> _PROBLEM TO WORK ON_
Your task is to show every line in the listing below that includes "application".

:::

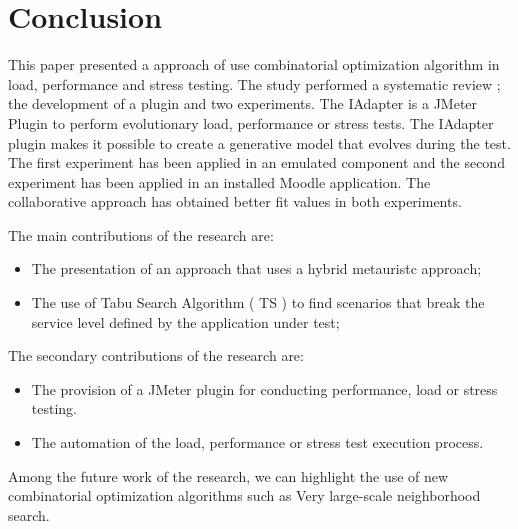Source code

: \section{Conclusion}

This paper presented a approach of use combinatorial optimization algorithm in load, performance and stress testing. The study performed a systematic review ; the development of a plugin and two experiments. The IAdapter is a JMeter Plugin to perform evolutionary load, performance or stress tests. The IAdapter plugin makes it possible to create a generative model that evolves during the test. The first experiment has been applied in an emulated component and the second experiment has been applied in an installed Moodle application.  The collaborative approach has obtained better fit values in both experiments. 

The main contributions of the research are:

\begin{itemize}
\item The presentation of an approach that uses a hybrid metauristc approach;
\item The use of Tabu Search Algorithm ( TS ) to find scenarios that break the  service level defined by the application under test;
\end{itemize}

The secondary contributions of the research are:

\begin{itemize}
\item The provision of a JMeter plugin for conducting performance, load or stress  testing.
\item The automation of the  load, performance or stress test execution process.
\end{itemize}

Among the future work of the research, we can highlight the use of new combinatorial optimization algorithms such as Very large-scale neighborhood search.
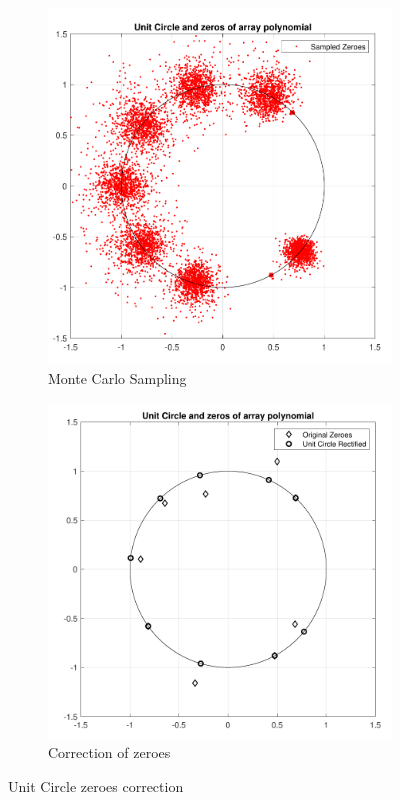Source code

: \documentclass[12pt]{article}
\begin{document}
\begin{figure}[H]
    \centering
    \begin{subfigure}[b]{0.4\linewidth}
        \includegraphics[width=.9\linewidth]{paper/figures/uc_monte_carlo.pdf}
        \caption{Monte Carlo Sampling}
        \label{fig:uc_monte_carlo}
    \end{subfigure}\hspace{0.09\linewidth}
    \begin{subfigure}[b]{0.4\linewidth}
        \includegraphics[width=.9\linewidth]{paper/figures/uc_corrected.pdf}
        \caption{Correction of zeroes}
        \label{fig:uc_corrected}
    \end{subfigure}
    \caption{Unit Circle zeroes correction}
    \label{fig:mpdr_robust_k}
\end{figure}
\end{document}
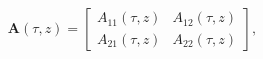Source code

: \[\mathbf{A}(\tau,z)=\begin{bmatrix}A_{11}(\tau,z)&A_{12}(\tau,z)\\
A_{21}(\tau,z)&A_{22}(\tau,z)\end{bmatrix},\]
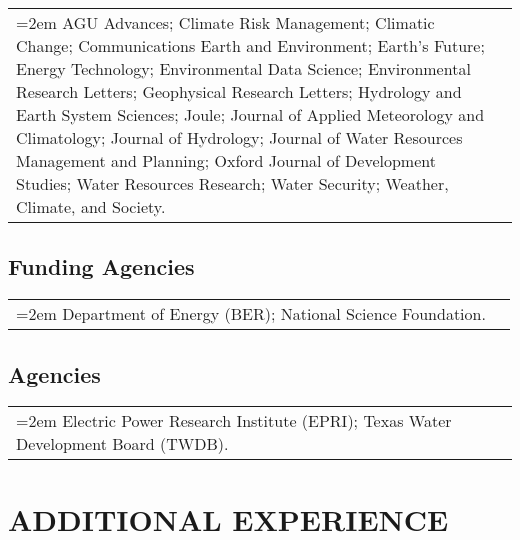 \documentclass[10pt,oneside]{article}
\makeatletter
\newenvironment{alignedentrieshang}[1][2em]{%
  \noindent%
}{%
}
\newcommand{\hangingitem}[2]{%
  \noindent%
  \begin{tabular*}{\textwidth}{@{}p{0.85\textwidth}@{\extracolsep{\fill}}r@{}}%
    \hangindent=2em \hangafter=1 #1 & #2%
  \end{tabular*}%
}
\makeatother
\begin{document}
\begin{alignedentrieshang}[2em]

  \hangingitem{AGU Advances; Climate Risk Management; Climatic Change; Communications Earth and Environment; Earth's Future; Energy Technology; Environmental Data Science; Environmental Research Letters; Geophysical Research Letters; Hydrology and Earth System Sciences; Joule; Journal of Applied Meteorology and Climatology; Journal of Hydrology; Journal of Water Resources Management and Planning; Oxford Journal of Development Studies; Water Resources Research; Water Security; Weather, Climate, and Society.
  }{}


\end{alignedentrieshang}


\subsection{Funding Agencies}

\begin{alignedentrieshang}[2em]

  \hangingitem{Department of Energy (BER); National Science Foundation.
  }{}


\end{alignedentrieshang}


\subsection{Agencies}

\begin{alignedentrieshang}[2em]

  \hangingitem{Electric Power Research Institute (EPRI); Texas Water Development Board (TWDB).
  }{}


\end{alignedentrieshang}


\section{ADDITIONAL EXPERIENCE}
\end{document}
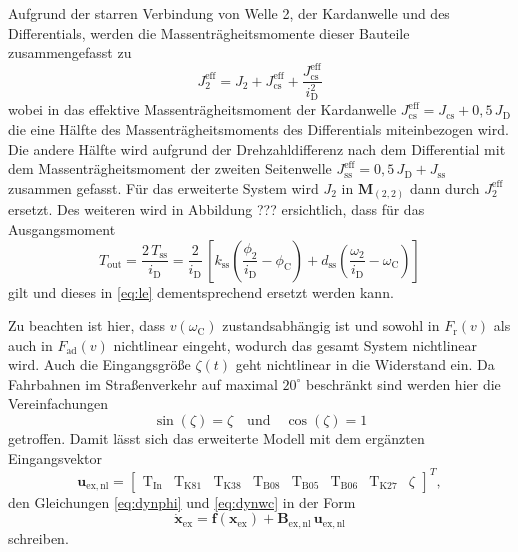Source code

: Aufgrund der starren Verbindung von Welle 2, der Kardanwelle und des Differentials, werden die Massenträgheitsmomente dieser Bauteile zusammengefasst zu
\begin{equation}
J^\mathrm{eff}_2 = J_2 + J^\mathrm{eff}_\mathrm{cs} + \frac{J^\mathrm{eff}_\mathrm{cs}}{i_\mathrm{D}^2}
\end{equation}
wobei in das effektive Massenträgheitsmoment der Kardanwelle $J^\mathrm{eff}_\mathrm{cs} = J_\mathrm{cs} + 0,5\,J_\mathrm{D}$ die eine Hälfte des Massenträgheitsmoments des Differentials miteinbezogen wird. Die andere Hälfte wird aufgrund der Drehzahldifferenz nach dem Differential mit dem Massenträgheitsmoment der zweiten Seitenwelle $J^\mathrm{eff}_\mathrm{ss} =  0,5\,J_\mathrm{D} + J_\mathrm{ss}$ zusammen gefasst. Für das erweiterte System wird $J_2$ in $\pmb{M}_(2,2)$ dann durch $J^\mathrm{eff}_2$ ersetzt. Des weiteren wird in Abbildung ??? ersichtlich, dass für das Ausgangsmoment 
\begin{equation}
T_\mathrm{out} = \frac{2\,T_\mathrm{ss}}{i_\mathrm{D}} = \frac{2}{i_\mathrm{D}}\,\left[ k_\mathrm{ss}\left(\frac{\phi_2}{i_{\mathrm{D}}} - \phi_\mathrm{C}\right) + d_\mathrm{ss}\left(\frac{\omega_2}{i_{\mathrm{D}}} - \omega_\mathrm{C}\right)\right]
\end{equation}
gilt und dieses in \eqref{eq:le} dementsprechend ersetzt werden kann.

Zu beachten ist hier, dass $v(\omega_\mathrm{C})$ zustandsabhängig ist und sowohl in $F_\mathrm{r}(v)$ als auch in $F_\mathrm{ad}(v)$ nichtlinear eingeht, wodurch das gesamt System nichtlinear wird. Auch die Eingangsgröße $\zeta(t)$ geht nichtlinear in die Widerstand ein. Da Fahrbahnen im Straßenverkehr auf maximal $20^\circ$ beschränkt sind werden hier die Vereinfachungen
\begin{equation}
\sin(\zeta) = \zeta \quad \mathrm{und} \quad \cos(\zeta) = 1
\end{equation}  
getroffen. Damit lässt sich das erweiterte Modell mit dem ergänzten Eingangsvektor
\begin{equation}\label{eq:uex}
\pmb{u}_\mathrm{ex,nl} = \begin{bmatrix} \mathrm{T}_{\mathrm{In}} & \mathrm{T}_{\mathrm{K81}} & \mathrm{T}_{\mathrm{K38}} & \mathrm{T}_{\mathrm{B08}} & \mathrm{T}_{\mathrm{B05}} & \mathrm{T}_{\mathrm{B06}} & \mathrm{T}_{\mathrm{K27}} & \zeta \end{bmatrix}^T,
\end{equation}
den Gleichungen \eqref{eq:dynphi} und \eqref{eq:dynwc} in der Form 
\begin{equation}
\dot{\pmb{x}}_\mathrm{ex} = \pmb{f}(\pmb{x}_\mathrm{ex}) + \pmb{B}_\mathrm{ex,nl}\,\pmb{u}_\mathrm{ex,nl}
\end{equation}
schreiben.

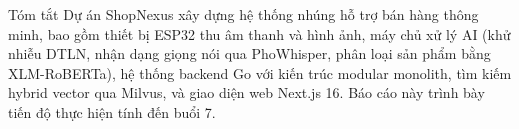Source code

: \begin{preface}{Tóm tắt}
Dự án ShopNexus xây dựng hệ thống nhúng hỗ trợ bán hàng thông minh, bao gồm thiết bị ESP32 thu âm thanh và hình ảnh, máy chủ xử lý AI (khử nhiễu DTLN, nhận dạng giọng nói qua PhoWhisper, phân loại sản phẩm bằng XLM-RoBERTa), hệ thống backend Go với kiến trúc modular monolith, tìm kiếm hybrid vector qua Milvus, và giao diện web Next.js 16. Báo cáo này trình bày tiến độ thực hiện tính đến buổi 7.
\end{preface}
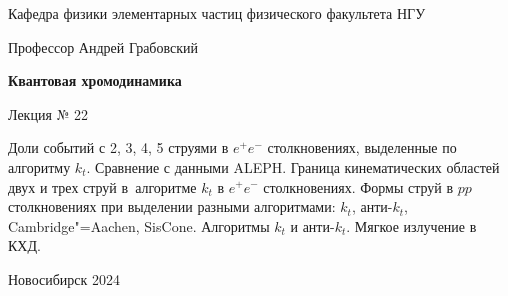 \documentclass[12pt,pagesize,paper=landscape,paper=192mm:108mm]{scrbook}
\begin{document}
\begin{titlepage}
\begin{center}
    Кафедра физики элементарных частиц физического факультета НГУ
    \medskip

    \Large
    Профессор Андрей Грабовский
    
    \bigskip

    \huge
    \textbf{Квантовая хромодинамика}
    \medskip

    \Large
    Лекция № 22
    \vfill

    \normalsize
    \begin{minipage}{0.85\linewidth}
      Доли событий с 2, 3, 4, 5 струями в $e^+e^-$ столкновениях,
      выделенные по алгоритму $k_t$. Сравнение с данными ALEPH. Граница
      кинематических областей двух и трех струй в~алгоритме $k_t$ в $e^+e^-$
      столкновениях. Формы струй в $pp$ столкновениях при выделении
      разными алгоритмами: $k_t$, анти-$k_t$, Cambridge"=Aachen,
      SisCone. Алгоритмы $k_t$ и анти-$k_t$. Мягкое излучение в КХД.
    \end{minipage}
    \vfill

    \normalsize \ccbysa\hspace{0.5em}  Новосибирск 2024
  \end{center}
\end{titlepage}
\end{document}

:::

> _EXERCISE ANSWER_
This paper presented a approach of use combinatorial optimization algorithm in load, performance and stress testing. The study performed a systematic review ; the development of a plugin and two experiments. The IAdapter is a JMeter Plugin to perform evolutionary load, performance or stress tests. The IAdapter plugin makes it possible to create a generative model that evolves during the test. The first experiment has been applied in an emulated component and the second experiment has been applied in an installed Moodle application.  The collaborative approach has obtained better fit values in both experiments. 
\item The use of Tabu Search Algorithm ( TS ) to find scenarios that break the  service level defined by the application under test;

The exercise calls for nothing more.